» Action item:
In the records below, find each line containing the word "nodes" and copy it.

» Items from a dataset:
□ □ □

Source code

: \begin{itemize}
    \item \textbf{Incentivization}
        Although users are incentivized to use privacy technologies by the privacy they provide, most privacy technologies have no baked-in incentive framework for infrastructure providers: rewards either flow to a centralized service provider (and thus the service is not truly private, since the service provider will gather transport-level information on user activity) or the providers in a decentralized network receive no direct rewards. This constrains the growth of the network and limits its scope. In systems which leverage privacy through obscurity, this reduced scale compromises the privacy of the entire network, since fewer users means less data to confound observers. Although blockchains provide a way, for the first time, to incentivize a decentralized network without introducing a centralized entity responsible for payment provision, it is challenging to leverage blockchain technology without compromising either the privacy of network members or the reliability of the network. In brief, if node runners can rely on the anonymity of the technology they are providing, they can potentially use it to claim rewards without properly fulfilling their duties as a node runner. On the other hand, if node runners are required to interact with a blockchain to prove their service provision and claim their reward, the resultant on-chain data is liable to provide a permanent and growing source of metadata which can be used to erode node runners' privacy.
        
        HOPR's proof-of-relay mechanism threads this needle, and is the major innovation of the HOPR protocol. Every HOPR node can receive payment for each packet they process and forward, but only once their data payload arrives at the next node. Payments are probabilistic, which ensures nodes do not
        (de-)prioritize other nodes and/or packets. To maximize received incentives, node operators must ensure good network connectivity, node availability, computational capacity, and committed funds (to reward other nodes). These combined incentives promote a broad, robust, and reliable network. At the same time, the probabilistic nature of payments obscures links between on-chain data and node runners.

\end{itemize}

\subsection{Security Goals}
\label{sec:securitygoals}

□ □ □

» Solution:
        HOPR's proof-of-relay mechanism threads this needle, and is the major innovation of the HOPR protocol. Every HOPR node can receive payment for each packet they process and forward, but only once their data payload arrives at the next node. Payments are probabilistic, which ensures nodes do not
        (de-)prioritize other nodes and/or packets. To maximize received incentives, node operators must ensure good network connectivity, node availability, computational capacity, and committed funds (to reward other nodes). These combined incentives promote a broad, robust, and reliable network. At the same time, the probabilistic nature of payments obscures links between on-chain data and node runners.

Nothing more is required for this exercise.